(Your goal) Between the line containing "the next step." and the line containing "the interactors to" lies a run of lines; give that run again exactly, with both of those lines, and nothing else from the entries below.

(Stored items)

★ ★ ★ ★

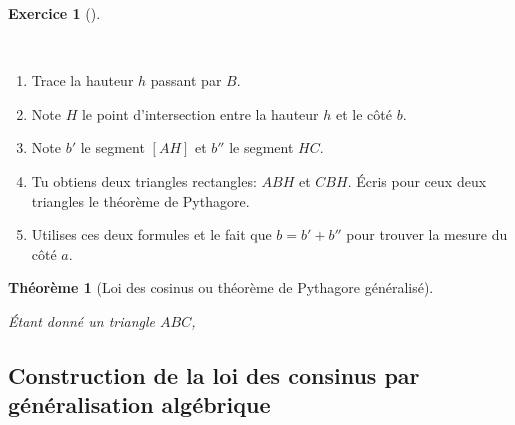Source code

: \documentclass[
  a4paper,
  DIV=11,
  numbers=noendperiod,
  oneside]{scrreprt}
\providecommand{\tightlist}{%
  \setlength{\itemsep}{0pt}\setlength{\parskip}{0pt}}\usepackage{longtable,booktabs,array}
\theoremstyle{definition}
\theoremstyle{definition}
\newtheorem{exercise}{Exercice}[chapter]
\theoremstyle{plain}
\newtheorem{theorem}{Théorème}[chapter]
\theoremstyle{definition}
\theoremstyle{remark}
\begin{document}
\begin{exercise}[]\protect\hypertarget{exr-loi-sin}{}\label{exr-loi-sin}

~

\begin{enumerate}
\def\labelenumi{\arabic{enumi}.}
\tightlist
\item
  Trace la hauteur \(h\) passant par \(B\).
\item
  Note \(H\) le point d'intersection entre la hauteur \(h\) et le côté
  \(b\).
\item
  Note \(b'\) le segment \([AH]\) et \(b''\) le segment \(HC\).
\item
  Tu obtiens deux triangles rectangles: \(ABH\) et \(CBH\). Écris pour
  ceux deux triangles le théorème de Pythagore.
\item
  Utilises ces deux formules et le fait que \(b=b'+b''\) pour trouver la
  mesure du côté \(a\).
\end{enumerate}

\end{exercise}

\begin{theorem}[Loi des cosinus ou théorème de Pythagore
généralisé]\protect\hypertarget{thm-aire}{}\label{thm-aire}

Étant donné un triangle \(ABC\), \vspace{2cm}

\end{theorem}

\newpage

\subsection{Construction de la loi des consinus par généralisation
algébrique}\label{construction-de-la-loi-des-consinus-par-guxe9nuxe9ralisation-alguxe9brique}
\end{document}
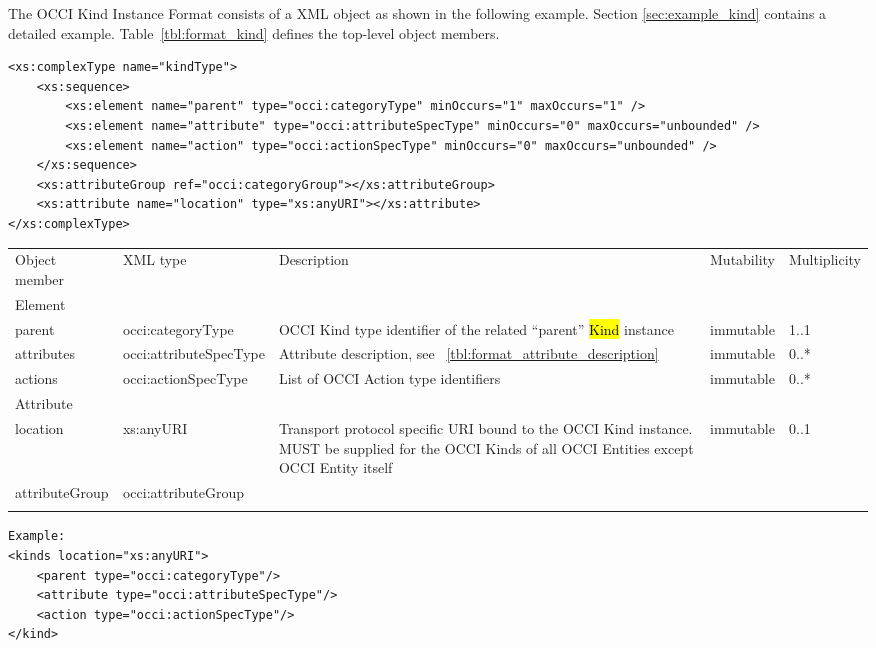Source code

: \documentclass[10pt,a4paper]{article}
\begin{document}
The OCCI Kind Instance Format consists of a XML object as shown in the
following example. Section \ref{sec:example_kind} contains a detailed example.
Table~\ref{tbl:format_kind} defines the top-level object members.
\begin{lstlisting}
<xs:complexType name="kindType">
	<xs:sequence>
		<xs:element name="parent" type="occi:categoryType" minOccurs="1" maxOccurs="1" />
		<xs:element name="attribute" type="occi:attributeSpecType" minOccurs="0" maxOccurs="unbounded" />
		<xs:element name="action" type="occi:actionSpecType" minOccurs="0" maxOccurs="unbounded" />
	</xs:sequence>
	<xs:attributeGroup ref="occi:categoryGroup"></xs:attributeGroup>
	<xs:attribute name="location" type="xs:anyURI"></xs:attribute>
</xs:complexType>
\end{lstlisting}

 {
    \begin{tabularx}{\textwidth}{llXll}
    \toprule
    Object member & XML type & Description & Mutability & Multiplicity \\
    \colrule
    Element \\
    parent & occi:categoryType & OCCI Kind type identifier of the
related ``parent'' \hl{Kind} instance & immutable & 1..1 \\

    attributes & occi:attributeSpecType & Attribute description, see
~\ref{tbl:format_attribute_description} & immutable & 0..* \\

    actions & occi:actionSpecType & List of OCCI Action type
identifiers & immutable & 0..* \\

    Attribute\\
    location & xs:anyURI & Transport protocol specific URI bound to the OCCI Kind
instance. MUST be supplied for the OCCI Kinds of all OCCI Entities except OCCI
Entity itself & immutable & 0..1 \\
   
    attributeGroup & occi:attributeGroup & & & \\
    \botrule
    \end{tabularx}
}
\begin{lstlisting}
Example:
<kinds location="xs:anyURI">
	<parent type="occi:categoryType"/>
	<attribute type="occi:attributeSpecType"/>
	<action type="occi:actionSpecType"/>
</kind>
\end{lstlisting}
\end{document}
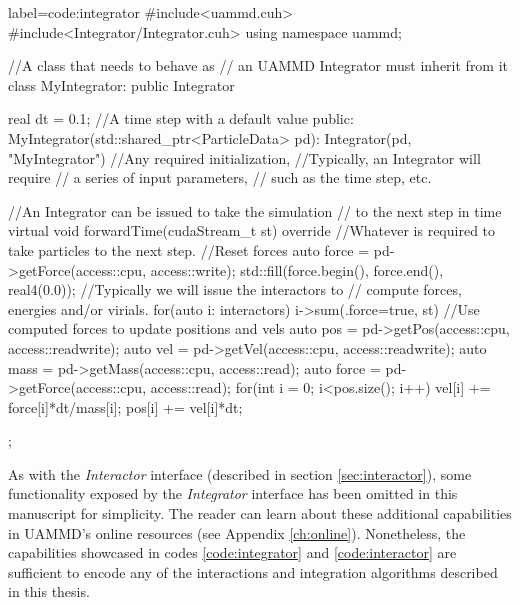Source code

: \documentclass[ twoside,openright,titlepage,numbers=noenddot,%
headinclude,footinclude,cleardoublepage=empty,abstract=on,
BCOR=5mm,paper=b5,fontsize=11pt, dvipsnames
]{scrreprt}
\newcommand{\uammd}{\gls{UAMMD}\xspace}
\begin{document}
\begin{code2}
{label=code:integrator}
#include<uammd.cuh>
#include<Integrator/Integrator.cuh>
using namespace uammd;

//A class that needs to behave as 
// an UAMMD Integrator must inherit from it
class MyIntegrator: public Integrator{
  real dt = 0.1; //A time step with a default value
public:
  MyIntegrator(std::shared_ptr<ParticleData> pd):
          Integrator(pd, "MyIntegrator"){
    //Any required initialization,
    //Typically, an Integrator will require
    // a series of input parameters,
    // such as the time step, etc.
  }

  //An Integrator can be issued to take the simulation
  // to the next step in time
  virtual void forwardTime(cudaStream_t st) override{
   //Whatever is required to take particles to the next step.
   { //Reset forces
     auto force = pd->getForce(access::cpu, access::write);
     std::fill(force.begin(), force.end(), real4(0.0));
   }
   //Typically we will issue the interactors to 
   // compute forces, energies and/or virials.
   for(auto i: interactors) i->sum({.force=true}, st)
   //Use computed forces to update positions and vels
   auto pos = pd->getPos(access::cpu, access::readwrite);
   auto vel = pd->getVel(access::cpu, access::readwrite);
   auto mass = pd->getMass(access::cpu, access::read);
   auto force = pd->getForce(access::cpu, access::read);
   for(int i = 0; i<pos.size(); i++){
     vel[i] += force[i]*dt/mass[i];
     pos[i] += vel[i]*dt;
   }
  }
};
\end{code2}

As with the \emph{Interactor} interface (described in section \ref{sec:interactor}), some functionality exposed by the \emph{Integrator} interface has been omitted in this manuscript for simplicity. The reader can learn about these additional capabilities in \uammd's online resources (see Appendix \ref{ch:online}). Nonetheless, the capabilities showcased in codes \ref{code:integrator} and \ref{code:interactor} are sufficient to encode any of the interactions and integration algorithms described in this thesis.
\end{document}
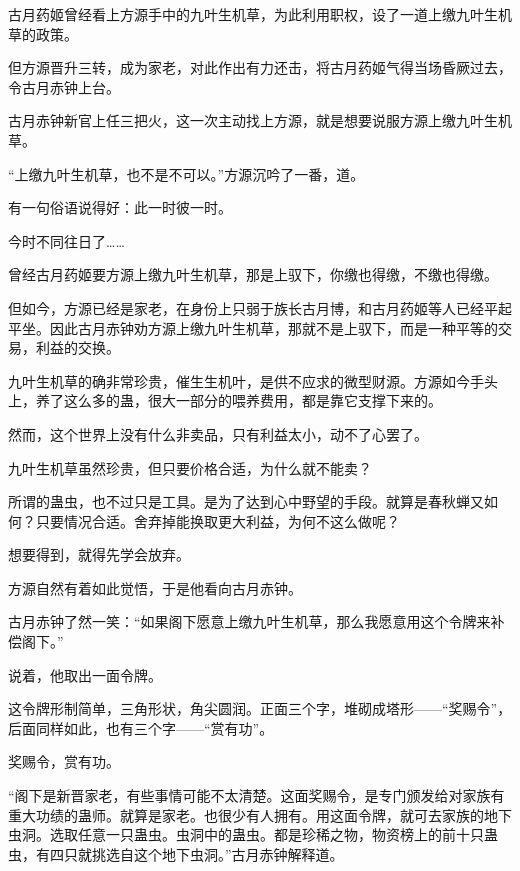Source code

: 
\begin{this_body}



古月药姬曾经看上方源手中的九叶生机草，为此利用职权，设了一道上缴九叶生机草的政策。

但方源晋升三转，成为家老，对此作出有力还击，将古月药姬气得当场昏厥过去，令古月赤钟上台。

古月赤钟新官上任三把火，这一次主动找上方源，就是想要说服方源上缴九叶生机草。

“上缴九叶生机草，也不是不可以。”方源沉吟了一番，道。

有一句俗语说得好：此一时彼一时。

今时不同往日了……

曾经古月药姬要方源上缴九叶生机草，那是上驭下，你缴也得缴，不缴也得缴。

但如今，方源已经是家老，在身份上只弱于族长古月博，和古月药姬等人已经平起平坐。因此古月赤钟劝方源上缴九叶生机草，那就不是上驭下，而是一种平等的交易，利益的交换。

九叶生机草的确非常珍贵，催生生机叶，是供不应求的微型财源。方源如今手头上，养了这么多的蛊，很大一部分的喂养费用，都是靠它支撑下来的。

然而，这个世界上没有什么非卖品，只有利益太小，动不了心罢了。

九叶生机草虽然珍贵，但只要价格合适，为什么就不能卖？

所谓的蛊虫，也不过只是工具。是为了达到心中野望的手段。就算是春秋蝉又如何？只要情况合适。舍弃掉能换取更大利益，为何不这么做呢？

想要得到，就得先学会放弃。

方源自然有着如此觉悟，于是他看向古月赤钟。

古月赤钟了然一笑：“如果阁下愿意上缴九叶生机草，那么我愿意用这个令牌来补偿阁下。”

说着，他取出一面令牌。

这令牌形制简单，三角形状，角尖圆润。正面三个字，堆砌成塔形——“奖赐令”，后面同样如此，也有三个字——“赏有功”。

奖赐令，赏有功。

“阁下是新晋家老，有些事情可能不太清楚。这面奖赐令，是专门颁发给对家族有重大功绩的蛊师。就算是家老。也很少有人拥有。用这面令牌，就可去家族的地下虫洞。选取任意一只蛊虫。虫洞中的蛊虫。都是珍稀之物，物资榜上的前十只蛊虫，有四只就挑选自这个地下虫洞。”古月赤钟解释道。


\end{this_body}
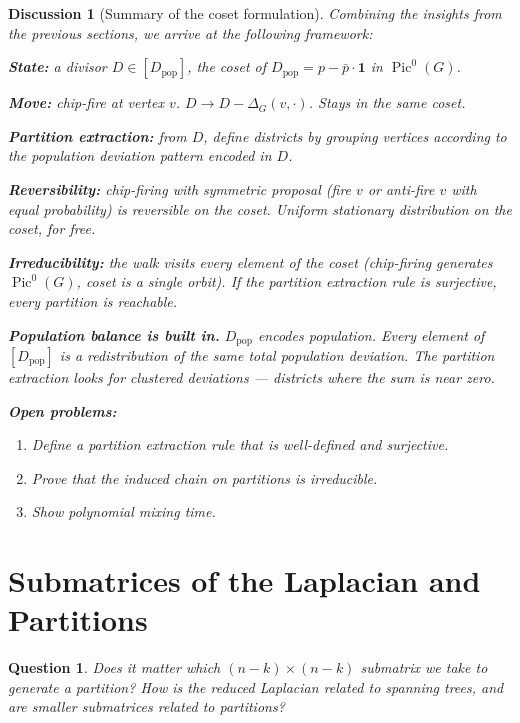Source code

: \documentclass[11pt]{article}
\newcommand{\Pic}{\operatorname{Pic}^0}
\newtheorem{question}{Question}
\newtheorem{answer}{Discussion}
\begin{document}
\begin{answer}[Summary of the coset formulation]
Combining the insights from the previous sections, we arrive at the following
framework:

\textbf{State:} a divisor $D \in [D_{\mathrm{pop}}]$, the coset of
$D_{\mathrm{pop}} = p - \bar{p} \cdot \mathbf{1}$ in $\Pic(G)$.

\textbf{Move:} chip-fire at vertex $v$. $D \to D - \Delta_G(v, \cdot)$. Stays
in the same coset.

\textbf{Partition extraction:} from $D$, define districts by grouping vertices
according to the population deviation pattern encoded in $D$.

\textbf{Reversibility:} chip-firing with symmetric proposal (fire $v$ or
anti-fire $v$ with equal probability) is reversible on the coset. Uniform
stationary distribution on the coset, for free.

\textbf{Irreducibility:} the walk visits every element of the coset
(chip-firing generates $\Pic(G)$, coset is a single orbit). If the partition
extraction rule is surjective, every partition is reachable.

\textbf{Population balance is built in.} $D_{\mathrm{pop}}$ encodes
population. Every element of $[D_{\mathrm{pop}}]$ is a redistribution of the
same total population deviation. The partition extraction looks for clustered
deviations --- districts where the sum is near zero.

\textbf{Open problems:}
\begin{enumerate}
  \item Define a partition extraction rule that is well-defined and surjective.
  \item Prove that the induced chain on partitions is irreducible.
  \item Show polynomial mixing time.
\end{enumerate}
\end{answer}


\section{Submatrices of the Laplacian and Partitions}

\begin{question}
Does it matter which $(n-k) \times (n-k)$ submatrix we take to generate a
partition? How is the reduced Laplacian related to spanning trees, and are
smaller submatrices related to partitions?
\end{question}
\end{document}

★ ★ ★ ★

(Final answer)
   //Whatever is required to take particles to the next step.
   { //Reset forces
     auto force = pd->getForce(access::cpu, access::write);
     std::fill(force.begin(), force.end(), real4(0.0));
   }
   //Typically we will issue the interactors to 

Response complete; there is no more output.